Instructions for the task → Please repeat the records word for word and skip the pictures.

____ Input data

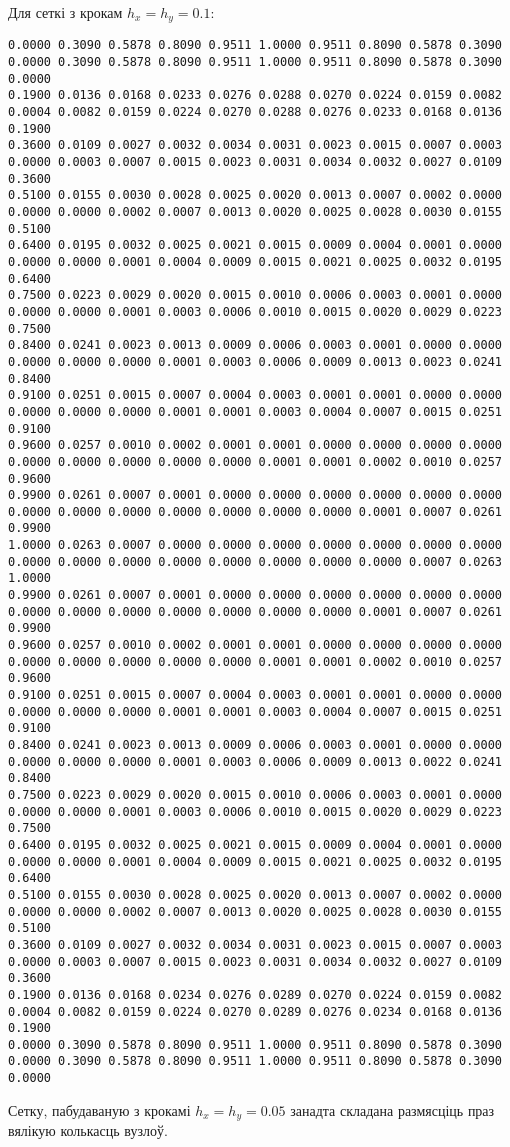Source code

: Для сеткі з крокам $h_x = h_y = 0.1$:
{\tiny
\begin{verbatim}
0.0000 0.3090 0.5878 0.8090 0.9511 1.0000 0.9511 0.8090 0.5878 0.3090 0.0000 0.3090 0.5878 0.8090 0.9511 1.0000 0.9511 0.8090 0.5878 0.3090 0.0000
0.1900 0.0136 0.0168 0.0233 0.0276 0.0288 0.0270 0.0224 0.0159 0.0082 0.0004 0.0082 0.0159 0.0224 0.0270 0.0288 0.0276 0.0233 0.0168 0.0136 0.1900
0.3600 0.0109 0.0027 0.0032 0.0034 0.0031 0.0023 0.0015 0.0007 0.0003 0.0000 0.0003 0.0007 0.0015 0.0023 0.0031 0.0034 0.0032 0.0027 0.0109 0.3600
0.5100 0.0155 0.0030 0.0028 0.0025 0.0020 0.0013 0.0007 0.0002 0.0000 0.0000 0.0000 0.0002 0.0007 0.0013 0.0020 0.0025 0.0028 0.0030 0.0155 0.5100
0.6400 0.0195 0.0032 0.0025 0.0021 0.0015 0.0009 0.0004 0.0001 0.0000 0.0000 0.0000 0.0001 0.0004 0.0009 0.0015 0.0021 0.0025 0.0032 0.0195 0.6400
0.7500 0.0223 0.0029 0.0020 0.0015 0.0010 0.0006 0.0003 0.0001 0.0000 0.0000 0.0000 0.0001 0.0003 0.0006 0.0010 0.0015 0.0020 0.0029 0.0223 0.7500
0.8400 0.0241 0.0023 0.0013 0.0009 0.0006 0.0003 0.0001 0.0000 0.0000 0.0000 0.0000 0.0000 0.0001 0.0003 0.0006 0.0009 0.0013 0.0023 0.0241 0.8400
0.9100 0.0251 0.0015 0.0007 0.0004 0.0003 0.0001 0.0001 0.0000 0.0000 0.0000 0.0000 0.0000 0.0001 0.0001 0.0003 0.0004 0.0007 0.0015 0.0251 0.9100
0.9600 0.0257 0.0010 0.0002 0.0001 0.0001 0.0000 0.0000 0.0000 0.0000 0.0000 0.0000 0.0000 0.0000 0.0000 0.0001 0.0001 0.0002 0.0010 0.0257 0.9600
0.9900 0.0261 0.0007 0.0001 0.0000 0.0000 0.0000 0.0000 0.0000 0.0000 0.0000 0.0000 0.0000 0.0000 0.0000 0.0000 0.0000 0.0001 0.0007 0.0261 0.9900
1.0000 0.0263 0.0007 0.0000 0.0000 0.0000 0.0000 0.0000 0.0000 0.0000 0.0000 0.0000 0.0000 0.0000 0.0000 0.0000 0.0000 0.0000 0.0007 0.0263 1.0000
0.9900 0.0261 0.0007 0.0001 0.0000 0.0000 0.0000 0.0000 0.0000 0.0000 0.0000 0.0000 0.0000 0.0000 0.0000 0.0000 0.0000 0.0001 0.0007 0.0261 0.9900
0.9600 0.0257 0.0010 0.0002 0.0001 0.0001 0.0000 0.0000 0.0000 0.0000 0.0000 0.0000 0.0000 0.0000 0.0000 0.0001 0.0001 0.0002 0.0010 0.0257 0.9600
0.9100 0.0251 0.0015 0.0007 0.0004 0.0003 0.0001 0.0001 0.0000 0.0000 0.0000 0.0000 0.0000 0.0001 0.0001 0.0003 0.0004 0.0007 0.0015 0.0251 0.9100
0.8400 0.0241 0.0023 0.0013 0.0009 0.0006 0.0003 0.0001 0.0000 0.0000 0.0000 0.0000 0.0000 0.0001 0.0003 0.0006 0.0009 0.0013 0.0022 0.0241 0.8400
0.7500 0.0223 0.0029 0.0020 0.0015 0.0010 0.0006 0.0003 0.0001 0.0000 0.0000 0.0000 0.0001 0.0003 0.0006 0.0010 0.0015 0.0020 0.0029 0.0223 0.7500
0.6400 0.0195 0.0032 0.0025 0.0021 0.0015 0.0009 0.0004 0.0001 0.0000 0.0000 0.0000 0.0001 0.0004 0.0009 0.0015 0.0021 0.0025 0.0032 0.0195 0.6400
0.5100 0.0155 0.0030 0.0028 0.0025 0.0020 0.0013 0.0007 0.0002 0.0000 0.0000 0.0000 0.0002 0.0007 0.0013 0.0020 0.0025 0.0028 0.0030 0.0155 0.5100
0.3600 0.0109 0.0027 0.0032 0.0034 0.0031 0.0023 0.0015 0.0007 0.0003 0.0000 0.0003 0.0007 0.0015 0.0023 0.0031 0.0034 0.0032 0.0027 0.0109 0.3600
0.1900 0.0136 0.0168 0.0234 0.0276 0.0289 0.0270 0.0224 0.0159 0.0082 0.0004 0.0082 0.0159 0.0224 0.0270 0.0289 0.0276 0.0234 0.0168 0.0136 0.1900
0.0000 0.3090 0.5878 0.8090 0.9511 1.0000 0.9511 0.8090 0.5878 0.3090 0.0000 0.3090 0.5878 0.8090 0.9511 1.0000 0.9511 0.8090 0.5878 0.3090 0.0000
\end{verbatim}
}

Сетку, пабудаваную з крокамі $h_x = h_y = 0.05$ занадта складана размясціць праз вялікую колькасць вузлоў.\par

________

Response →
Source code

: Для сеткі з крокам $h_x = h_y = 0.1$:
{\tiny
\begin{verbatim}
0.0000 0.3090 0.5878 0.8090 0.9511 1.0000 0.9511 0.8090 0.5878 0.3090 0.0000 0.3090 0.5878 0.8090 0.9511 1.0000 0.9511 0.8090 0.5878 0.3090 0.0000
0.1900 0.0136 0.0168 0.0233 0.0276 0.0288 0.0270 0.0224 0.0159 0.0082 0.0004 0.0082 0.0159 0.0224 0.0270 0.0288 0.0276 0.0233 0.0168 0.0136 0.1900
0.3600 0.0109 0.0027 0.0032 0.0034 0.0031 0.0023 0.0015 0.0007 0.0003 0.0000 0.0003 0.0007 0.0015 0.0023 0.0031 0.0034 0.0032 0.0027 0.0109 0.3600
0.5100 0.0155 0.0030 0.0028 0.0025 0.0020 0.0013 0.0007 0.0002 0.0000 0.0000 0.0000 0.0002 0.0007 0.0013 0.0020 0.0025 0.0028 0.0030 0.0155 0.5100
0.6400 0.0195 0.0032 0.0025 0.0021 0.0015 0.0009 0.0004 0.0001 0.0000 0.0000 0.0000 0.0001 0.0004 0.0009 0.0015 0.0021 0.0025 0.0032 0.0195 0.6400
0.7500 0.0223 0.0029 0.0020 0.0015 0.0010 0.0006 0.0003 0.0001 0.0000 0.0000 0.0000 0.0001 0.0003 0.0006 0.0010 0.0015 0.0020 0.0029 0.0223 0.7500
0.8400 0.0241 0.0023 0.0013 0.0009 0.0006 0.0003 0.0001 0.0000 0.0000 0.0000 0.0000 0.0000 0.0001 0.0003 0.0006 0.0009 0.0013 0.0023 0.0241 0.8400
0.9100 0.0251 0.0015 0.0007 0.0004 0.0003 0.0001 0.0001 0.0000 0.0000 0.0000 0.0000 0.0000 0.0001 0.0001 0.0003 0.0004 0.0007 0.0015 0.0251 0.9100
0.9600 0.0257 0.0010 0.0002 0.0001 0.0001 0.0000 0.0000 0.0000 0.0000 0.0000 0.0000 0.0000 0.0000 0.0000 0.0001 0.0001 0.0002 0.0010 0.0257 0.9600
0.9900 0.0261 0.0007 0.0001 0.0000 0.0000 0.0000 0.0000 0.0000 0.0000 0.0000 0.0000 0.0000 0.0000 0.0000 0.0000 0.0000 0.0001 0.0007 0.0261 0.9900
1.0000 0.0263 0.0007 0.0000 0.0000 0.0000 0.0000 0.0000 0.0000 0.0000 0.0000 0.0000 0.0000 0.0000 0.0000 0.0000 0.0000 0.0000 0.0007 0.0263 1.0000
0.9900 0.0261 0.0007 0.0001 0.0000 0.0000 0.0000 0.0000 0.0000 0.0000 0.0000 0.0000 0.0000 0.0000 0.0000 0.0000 0.0000 0.0001 0.0007 0.0261 0.9900
0.9600 0.0257 0.0010 0.0002 0.0001 0.0001 0.0000 0.0000 0.0000 0.0000 0.0000 0.0000 0.0000 0.0000 0.0000 0.0001 0.0001 0.0002 0.0010 0.0257 0.9600
0.9100 0.0251 0.0015 0.0007 0.0004 0.0003 0.0001 0.0001 0.0000 0.0000 0.0000 0.0000 0.0000 0.0001 0.0001 0.0003 0.0004 0.0007 0.0015 0.0251 0.9100
0.8400 0.0241 0.0023 0.0013 0.0009 0.0006 0.0003 0.0001 0.0000 0.0000 0.0000 0.0000 0.0000 0.0001 0.0003 0.0006 0.0009 0.0013 0.0022 0.0241 0.8400
0.7500 0.0223 0.0029 0.0020 0.0015 0.0010 0.0006 0.0003 0.0001 0.0000 0.0000 0.0000 0.0001 0.0003 0.0006 0.0010 0.0015 0.0020 0.0029 0.0223 0.7500
0.6400 0.0195 0.0032 0.0025 0.0021 0.0015 0.0009 0.0004 0.0001 0.0000 0.0000 0.0000 0.0001 0.0004 0.0009 0.0015 0.0021 0.0025 0.0032 0.0195 0.6400
0.5100 0.0155 0.0030 0.0028 0.0025 0.0020 0.0013 0.0007 0.0002 0.0000 0.0000 0.0000 0.0002 0.0007 0.0013 0.0020 0.0025 0.0028 0.0030 0.0155 0.5100
0.3600 0.0109 0.0027 0.0032 0.0034 0.0031 0.0023 0.0015 0.0007 0.0003 0.0000 0.0003 0.0007 0.0015 0.0023 0.0031 0.0034 0.0032 0.0027 0.0109 0.3600
0.1900 0.0136 0.0168 0.0234 0.0276 0.0289 0.0270 0.0224 0.0159 0.0082 0.0004 0.0082 0.0159 0.0224 0.0270 0.0289 0.0276 0.0234 0.0168 0.0136 0.1900
0.0000 0.3090 0.5878 0.8090 0.9511 1.0000 0.9511 0.8090 0.5878 0.3090 0.0000 0.3090 0.5878 0.8090 0.9511 1.0000 0.9511 0.8090 0.5878 0.3090 0.0000
\end{verbatim}
}

Сетку, пабудаваную з крокамі $h_x = h_y = 0.05$ занадта складана размясціць праз вялікую колькасць вузлоў.\par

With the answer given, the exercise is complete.